Nourishing mung beans, creamy coconut milk (known as “santan” in Malay) and fragrant pandan leaves are combined and sweetened with an unrefined form of palm sugar (known as “gula jawa” in Indonesia or “gula melaka” in Malaysia) to bring out a dessert that is not just delicious but nutritious as well. Gula jawa or gula melaka not only sweetens but adds a very distinctive flavor which cannot be replaced with modern-day refined sugar. Add gula jawa / gula melaka to your taste, some like the porridge very sweet while some like it mildly sweetened. The coconut milk may curdle when boiled together with the gula jawa / gula melaka so add it after boiling the milk.

Ingredients:

  • ½ cup mung beans
  • Gula jawa / gula melaka – as desired
  • 2-3 pandan leaves – tied to a knot
  • 1 cup thick coconut milk
  • Water as required to cook mung beans
  • 1 cm piece ginger
  • Pinch of salt

Method:

Wash and soak the mung beans in water for at least 12 hours or overnight. Soaking helps soften the beans and reduce cooking time.
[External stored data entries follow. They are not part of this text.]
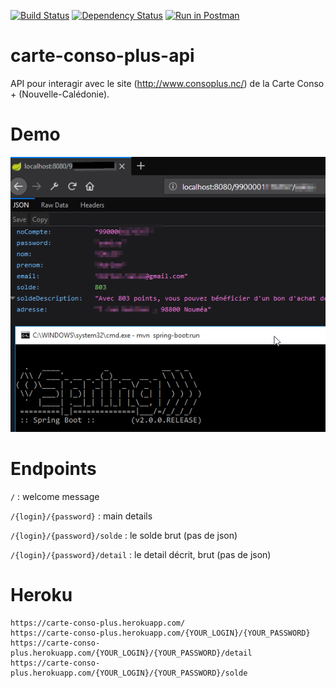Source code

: [![Build Status](https://travis-ci.org/adriens/carte-conso-plus-api.svg?branch=master)](https://travis-ci.org/adriens/carte-conso-plus-api)
[![Dependency Status](https://beta.gemnasium.com/badges/github.com/adriens/carte-conso-plus-api.svg)](https://beta.gemnasium.com/projects/github.com/adriens/carte-conso-plus-api)
[![Run in Postman](https://run.pstmn.io/button.svg)](https://app.getpostman.com/run-collection/deffc8e0359909a35d44)

# carte-conso-plus-api

API pour interagir avec le site (http://www.consoplus.nc/) de la Carte Conso + (Nouvelle-Calédonie).

# Demo

![Dummy demo screenshot](DEMO.png "Dummy demo screenshot")

# Endpoints

`/` : welcome message

`/{login}/{password}` : main details

`/{login}/{password}/solde` : le solde brut (pas de json)

`/{login}/{password}/detail` : le detail décrit, brut (pas de json)

# Heroku

```
https://carte-conso-plus.herokuapp.com/
https://carte-conso-plus.herokuapp.com/{YOUR_LOGIN}/{YOUR_PASSWORD}
https://carte-conso-plus.herokuapp.com/{YOUR_LOGIN}/{YOUR_PASSWORD}/detail
https://carte-conso-plus.herokuapp.com/{YOUR_LOGIN}/{YOUR_PASSWORD}/solde
```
Bruise the ginger or pound in a pestle and mortar till bruised but not finely crushed.

Combine the soaked mung beans, ginger, padan leaves and water as required to cook the mung beans.

Cook the beans over medium heat until beans are well cooked and very soft. If it’s too dry, add a bit of water.

Once beans are softened, pour coconut milk, pinch of salt, and bring to a boil over low heat.

Once boiling, stop heat.

To serve, dish out some mung bean porridge into a bowl and sweeten with crushed gula jawa / gula melaka as desired.